The data firm, SullivanStrickler, copied sensitive information from a Dominion voting system in Coffee County, Georgia, and was directed by Trump-connected attorneys to do the same in Michigan and Nevada, the Post reported on Monday.

The effort was revealed through records that were subpoenaed in a long-running lawsuit about election security in Georgia. The multi-state scheme underscores the lengths that allies of the then-President were willing to go to in their campaign to pursue debunked allegations of widespread voter fraud and overturn the results of the 2020 election.

While courts in two counties allowed the data firm’s examinations, according to the Post, the efforts were not public. State authorities have opened investigations into improper equipment breaches in Michigan and Georgia.

The records obtained by the Post show that Sidney Powell, a well-known Trump-connected attorney, was central to the effort. Following the 2020 election, she became one of the most prominent attorneys fronting lawsuits that supported Trump and made accusations of election fraud, encouraging supporters to funnel money into legal efforts.
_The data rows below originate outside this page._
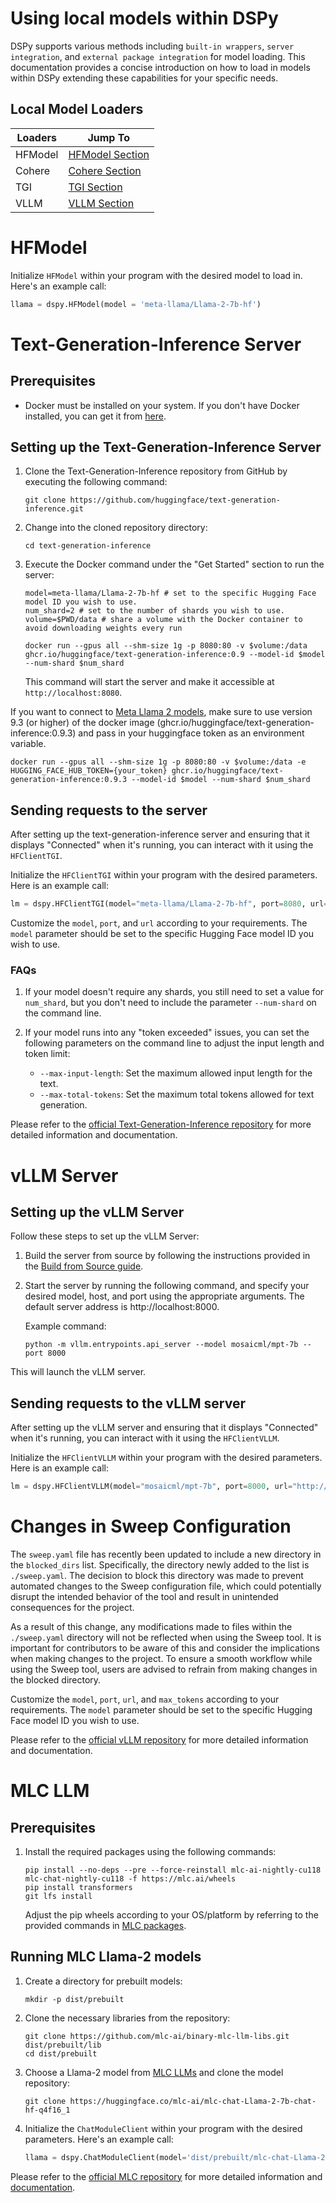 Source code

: # Using local models within DSPy

DSPy supports various methods including `built-in wrappers`, `server integration`, and `external package integration` for model loading. This documentation provides a concise introduction on how to load in models within DSPy extending these capabilities for your specific needs.

## Local Model Loaders

| Loaders | Jump To |
| --- | --- |
| HFModel | [HFModel Section](#hfmodel) |
| Cohere | [Cohere Section](#cohere) |
| TGI | [TGI Section](#tgi) |
| VLLM | [VLLM Section](#vllm) |


# HFModel

Initialize `HFModel` within your program with the desired model to load in. Here's an example call:

   ```python
   llama = dspy.HFModel(model = 'meta-llama/Llama-2-7b-hf')
   ```

# Text-Generation-Inference Server

## Prerequisites

- Docker must be installed on your system. If you don't have Docker installed, you can get it from [here](https://docs.docker.com/get-docker/).

## Setting up the Text-Generation-Inference Server

1. Clone the Text-Generation-Inference repository from GitHub by executing the following command:

   ```
   git clone https://github.com/huggingface/text-generation-inference.git
   ```

2. Change into the cloned repository directory:

   ```
   cd text-generation-inference
   ```

3. Execute the Docker command under the "Get Started" section to run the server:

   ```
   model=meta-llama/Llama-2-7b-hf # set to the specific Hugging Face model ID you wish to use.
   num_shard=2 # set to the number of shards you wish to use.
   volume=$PWD/data # share a volume with the Docker container to avoid downloading weights every run

   docker run --gpus all --shm-size 1g -p 8080:80 -v $volume:/data ghcr.io/huggingface/text-generation-inference:0.9 --model-id $model --num-shard $num_shard
   ```

   This command will start the server and make it accessible at `http://localhost:8080`.

If you want to connect to [Meta Llama 2 models](https://huggingface.co/meta-llama), make sure to use version 9.3 (or higher) of the docker image (ghcr.io/huggingface/text-generation-inference:0.9.3) and pass in your huggingface token as an environment variable.

    docker run --gpus all --shm-size 1g -p 8080:80 -v $volume:/data -e HUGGING_FACE_HUB_TOKEN={your_token} ghcr.io/huggingface/text-generation-inference:0.9.3 --model-id $model --num-shard $num_shard

## Sending requests to the server

After setting up the text-generation-inference server and ensuring that it displays "Connected" when it's running, you can interact with it using the `HFClientTGI`.

Initialize the `HFClientTGI` within your program with the desired parameters. Here is an example call:

   ```python
   lm = dspy.HFClientTGI(model="meta-llama/Llama-2-7b-hf", port=8080, url="http://localhost")
   ```

   Customize the `model`, `port`, and `url` according to your requirements. The `model` parameter should be set to the specific Hugging Face model ID you wish to use. 


### FAQs

1. If your model doesn't require any shards, you still need to set a value for `num_shard`, but you don't need to include the parameter `--num-shard` on the command line.

2. If your model runs into any "token exceeded" issues, you can set the following parameters on the command line to adjust the input length and token limit:
   - `--max-input-length`: Set the maximum allowed input length for the text.
   - `--max-total-tokens`: Set the maximum total tokens allowed for text generation.

Please refer to the [official Text-Generation-Inference repository](https://github.com/huggingface/text-generation-inference) for more detailed information and documentation.


# vLLM Server

## Setting up the vLLM Server

Follow these steps to set up the vLLM Server:

1. Build the server from source by following the instructions provided in the [Build from Source guide](https://vllm.readthedocs.io/en/latest/getting_started/installation.html#build-from-source).

2. Start the server by running the following command, and specify your desired model, host, and port using the appropriate arguments. The default server address is http://localhost:8000.

   Example command:
   ```
   python -m vllm.entrypoints.api_server --model mosaicml/mpt-7b --port 8000
   ```

This will launch the vLLM server.

## Sending requests to the vLLM server

After setting up the vLLM server and ensuring that it displays "Connected" when it's running, you can interact with it using the `HFClientVLLM`.

Initialize the `HFClientVLLM` within your program with the desired parameters. Here is an example call:

   ```python
   lm = dspy.HFClientVLLM(model="mosaicml/mpt-7b", port=8000, url="http://localhost")
   ```

# Changes in Sweep Configuration
The `sweep.yaml` file has recently been updated to include a new directory in the `blocked_dirs` list. Specifically, the directory newly added to the list is `./sweep.yaml`. The decision to block this directory was made to prevent automated changes to the Sweep configuration file, which could potentially disrupt the intended behavior of the tool and result in unintended consequences for the project.

As a result of this change, any modifications made to files within the `./sweep.yaml` directory will not be reflected when using the Sweep tool. It is important for contributors to be aware of this and consider the implications when making changes to the project. To ensure a smooth workflow while using the Sweep tool, users are advised to refrain from making changes in the blocked directory.

   Customize the `model`, `port`, `url`, and `max_tokens` according to your requirements. The `model` parameter should be set to the specific Hugging Face model ID you wish to use.

Please refer to the [official vLLM repository](https://github.com/vllm-project/vllm) for more detailed information and documentation.

# MLC LLM

## Prerequisites

1. Install the required packages using the following commands:
   
   ```shell
   pip install --no-deps --pre --force-reinstall mlc-ai-nightly-cu118 mlc-chat-nightly-cu118 -f https://mlc.ai/wheels
   pip install transformers
   git lfs install
   ```
   
   Adjust the pip wheels according to your OS/platform by referring to the provided commands in [MLC packages](https://mlc.ai/package/).

## Running MLC Llama-2 models

1. Create a directory for prebuilt models:

   ```shell
   mkdir -p dist/prebuilt
   ```
   
2. Clone the necessary libraries from the repository:

   ```shell
   git clone https://github.com/mlc-ai/binary-mlc-llm-libs.git dist/prebuilt/lib
   cd dist/prebuilt
   ```
   
3. Choose a Llama-2 model from [MLC LLMs](https://huggingface.co/mlc-ai) and clone the model repository:

   ```shell
   git clone https://huggingface.co/mlc-ai/mlc-chat-Llama-2-7b-chat-hf-q4f16_1
   ```

4. Initialize the `ChatModuleClient` within your program with the desired parameters. Here's an example call:

   ```python
   llama = dspy.ChatModuleClient(model='dist/prebuilt/mlc-chat-Llama-2-7b-chat-hf-q4f16_1', model_path='dist/prebuilt/lib/Llama-2-7b-chat-hf-q4f16_1-cuda.so')
   ```
Please refer to the [official MLC repository](https://github.com/mlc-ai/mlc-llm) for more detailed information and [documentation](https://mlc.ai/mlc-llm/docs/get_started/try_out.html).
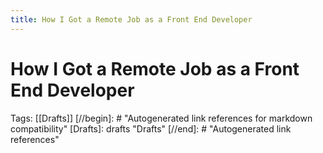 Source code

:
 ```yaml
---
title: How I Got a Remote Job as a Front End Developer
---
```


# How I Got a Remote Job as a Front End Developer

Tags: [[Drafts]]
[//begin]: # "Autogenerated link references for markdown compatibility"
[Drafts]: drafts "Drafts"
[//end]: # "Autogenerated link references" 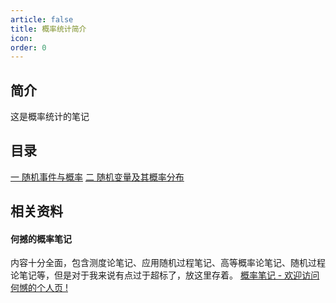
 ```yaml
---
article: false
title: 概率统计简介
icon: 
order: 0
---
```

## 简介
这是概率统计的笔记
## 目录
[一 随机事件与概率](./statistics-1.md)
[二 随机变量及其概率分布](./statistics-2.md)

## 相关资料
#### 何撼的概率笔记
内容十分全面，包含测度论笔记、应用随机过程笔记、高等概率论笔记、随机过程论笔记等，但是对于我来说有点过于超标了，放这里存着。
[概率笔记 - 欢迎访问何憾的个人页 !](https://hehancn.github.io/notes/) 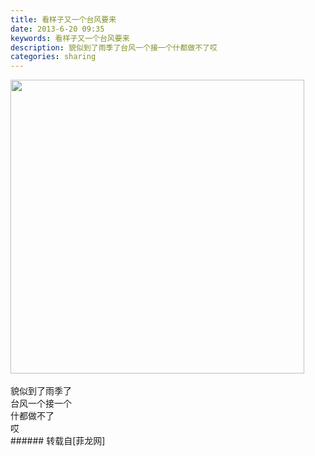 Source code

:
 ```yaml
---
title: 看样子又一个台风要来
date: 2013-6-20 09:35
keywords: 看样子又一个台风要来
description: 貌似到了雨季了台风一个接一个什都做不了哎
categories: sharing
---
```

<td class="t_f" id="postmessage_5961">


<img aid="3158" class="zoom" data-cf-modified-ca25497c605d5a3c17f90624-="" file="data/attachment/forum/201306/20/093440orznmjonlfjfjrty.jpg" id="aimg_3158" inpost="1" onclick="" onmouseover="" src="http://www.flw.ph/data/attachment/forum/201306/20/093440orznmjonlfjfjrty.jpg" width="470" zoomfile="data/attachment/forum/201306/20/093440orznmjonlfjfjrty.jpg"/>


<br/>
<br/>
貌似到了雨季了<br/>
台风一个接一个<br/>
什都做不了<br/>
哎<br/>
</td>
###### 转载自[菲龙网] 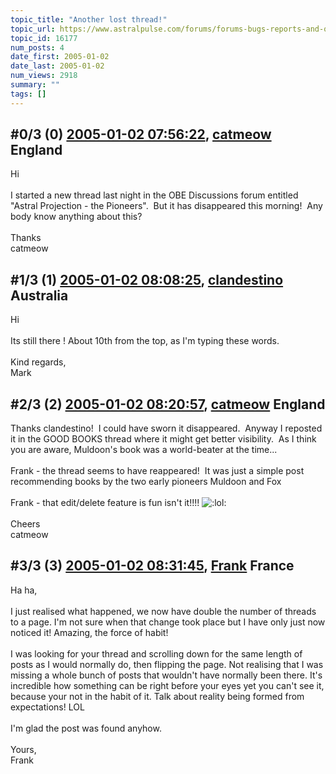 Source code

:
 ```yaml
---
topic_title: "Another lost thread!"
topic_url: https://www.astralpulse.com/forums/forums-bugs-reports-and-questions/another-lost-thread%21
topic_id: 16177
num_posts: 4
date_first: 2005-01-02
date_last: 2005-01-02
num_views: 2918
summary: ""
tags: []
---
```


## \#0/3 (0) [2005-01-02 07:56:22](https://www.astralpulse.com/forums/index.php?msg=140711), [catmeow](https://www.astralpulse.com/forums/profile/?u=5565) England ##
<section>
Hi
<br>
<br>
I started a new thread last night in the OBE Discussions forum entitled "Astral Projection - the Pioneers".  But it has disappeared this morning!  Any body know anything about this?
<br>
<br>
Thanks
<br>
catmeow
</section>

## \#1/3 (1) [2005-01-02 08:08:25](https://www.astralpulse.com/forums/index.php?msg=140714), [clandestino](https://www.astralpulse.com/forums/profile/?u=691) Australia ##
<section>
Hi
<br>
<br>
Its still there ! About 10th from the top, as I'm typing these words.
<br>
<br>
Kind regards,
<br>
Mark
</section>

## \#2/3 (2) [2005-01-02 08:20:57](https://www.astralpulse.com/forums/index.php?msg=140716), [catmeow](https://www.astralpulse.com/forums/profile/?u=5565) England ##
<section>
Thanks clandestino!  I could have sworn it disappeared.  Anyway I reposted it in the GOOD BOOKS thread where it might get better visibility.  As I think you are aware, Muldoon's book was a world-beater at the time...
<br>
<br>
Frank - the thread seems to have reappeared!  It was just a simple post recommending books by the two early pioneers Muldoon and Fox
<br>
<br>
Frank - that edit/delete feature is fun isn't it!!!!
<img alt=":lol:" class="smiley" src="https://www.astralpulse.com/forums/Smileys/fugue/cheesy.png" title="Cheesy"/>
<br>
<br>
Cheers
<br>
catmeow
</section>

## \#3/3 (3) [2005-01-02 08:31:45](https://www.astralpulse.com/forums/index.php?msg=140718), [Frank](https://www.astralpulse.com/forums/profile/?u=359) France ##
<section>
Ha ha,
<br>
<br>
I just realised what happened, we now have double the number of threads to a page. I'm not sure when that change took place but I have only just now noticed it! Amazing, the force of habit!
<br>
<br>
I was looking for your thread and scrolling down for the same length of posts as I would normally do, then flipping the page. Not realising that I was missing a whole bunch of posts that wouldn't have normally been there. It's incredible how something can be right before your eyes yet you can't see it, because your not in the habit of it. Talk about reality being formed from expectations! LOL
<br>
<br>
I'm glad the post was found anyhow.
<br>
<br>
Yours,
<br>
Frank
</section>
Dominion and others have sued Powell or sought to sanction her in federal court.

According to the Post, she was the one who sent SullivanStrickler staff to a rural county in Michigan and, later, the Detroit area. She instructed the data firm to share the information they obtained with other Trump allies involved in the effort to overturn the election.

There has been several incidents around the country where unauthorized people have attempted to gain access to voting systems that were key targets in the Trump campaign’s efforts to overturn President Joe Biden’s win.

CNN previously reported that in at least one instance in late November 2020, a team of pro-Trump operatives traveled to Antrim County, Michigan, and conducted an audit of voting systems there, according to court documents released as part of a failed lawsuit filed by attorneys working on behalf of the former President at the time.

At the same time, the 2020 election and the false narratives of fraud that emerged from it have shaped a new hybrid threat environment — encompassing potential physical and digital threats and how the public perceives them.